[Input material Boundary: Start]

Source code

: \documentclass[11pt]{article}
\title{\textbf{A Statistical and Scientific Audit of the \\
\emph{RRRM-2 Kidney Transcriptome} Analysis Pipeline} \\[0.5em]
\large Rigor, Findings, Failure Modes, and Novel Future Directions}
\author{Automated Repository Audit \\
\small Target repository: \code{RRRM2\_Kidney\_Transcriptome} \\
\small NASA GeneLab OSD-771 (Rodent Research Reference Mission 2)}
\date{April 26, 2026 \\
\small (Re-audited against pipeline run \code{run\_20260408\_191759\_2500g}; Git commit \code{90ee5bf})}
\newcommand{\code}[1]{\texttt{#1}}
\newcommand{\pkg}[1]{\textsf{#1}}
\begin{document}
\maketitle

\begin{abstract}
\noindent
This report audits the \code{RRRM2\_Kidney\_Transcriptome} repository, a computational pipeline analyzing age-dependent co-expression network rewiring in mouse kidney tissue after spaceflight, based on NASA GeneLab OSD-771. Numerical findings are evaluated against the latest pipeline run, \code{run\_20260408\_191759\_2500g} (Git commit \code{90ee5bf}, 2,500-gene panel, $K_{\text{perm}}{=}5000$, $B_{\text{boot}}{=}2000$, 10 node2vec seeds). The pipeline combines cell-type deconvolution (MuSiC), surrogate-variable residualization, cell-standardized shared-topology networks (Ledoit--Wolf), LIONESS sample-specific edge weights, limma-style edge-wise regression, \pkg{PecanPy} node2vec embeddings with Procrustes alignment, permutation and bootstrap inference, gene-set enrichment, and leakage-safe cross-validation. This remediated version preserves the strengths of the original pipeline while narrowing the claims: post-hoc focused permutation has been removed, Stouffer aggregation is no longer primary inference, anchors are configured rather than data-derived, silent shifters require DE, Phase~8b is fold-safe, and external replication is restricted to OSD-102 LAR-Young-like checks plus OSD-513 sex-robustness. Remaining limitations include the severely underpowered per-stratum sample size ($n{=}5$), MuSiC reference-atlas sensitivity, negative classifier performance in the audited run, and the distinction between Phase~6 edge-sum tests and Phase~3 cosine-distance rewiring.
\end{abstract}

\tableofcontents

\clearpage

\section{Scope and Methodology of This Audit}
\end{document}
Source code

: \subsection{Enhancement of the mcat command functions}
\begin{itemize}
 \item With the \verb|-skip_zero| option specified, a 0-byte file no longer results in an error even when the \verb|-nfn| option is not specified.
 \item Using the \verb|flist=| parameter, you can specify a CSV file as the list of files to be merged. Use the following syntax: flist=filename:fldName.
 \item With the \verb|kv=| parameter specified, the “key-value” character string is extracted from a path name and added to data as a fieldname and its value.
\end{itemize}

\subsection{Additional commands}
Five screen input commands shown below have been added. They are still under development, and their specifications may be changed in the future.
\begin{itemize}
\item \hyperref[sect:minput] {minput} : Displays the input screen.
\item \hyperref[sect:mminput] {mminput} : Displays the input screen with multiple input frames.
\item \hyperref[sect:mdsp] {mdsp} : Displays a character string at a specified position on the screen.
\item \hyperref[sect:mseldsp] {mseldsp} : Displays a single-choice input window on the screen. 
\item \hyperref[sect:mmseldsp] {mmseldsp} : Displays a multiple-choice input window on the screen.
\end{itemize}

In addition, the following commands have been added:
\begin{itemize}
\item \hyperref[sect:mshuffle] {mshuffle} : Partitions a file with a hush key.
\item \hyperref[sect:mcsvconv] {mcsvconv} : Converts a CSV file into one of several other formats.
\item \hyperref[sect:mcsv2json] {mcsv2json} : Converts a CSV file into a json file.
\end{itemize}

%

[Input material Boundary: End]

Your task: Across the records, count the lines holding the string "Converts". Give the number and stop.

Solution for this problem: 2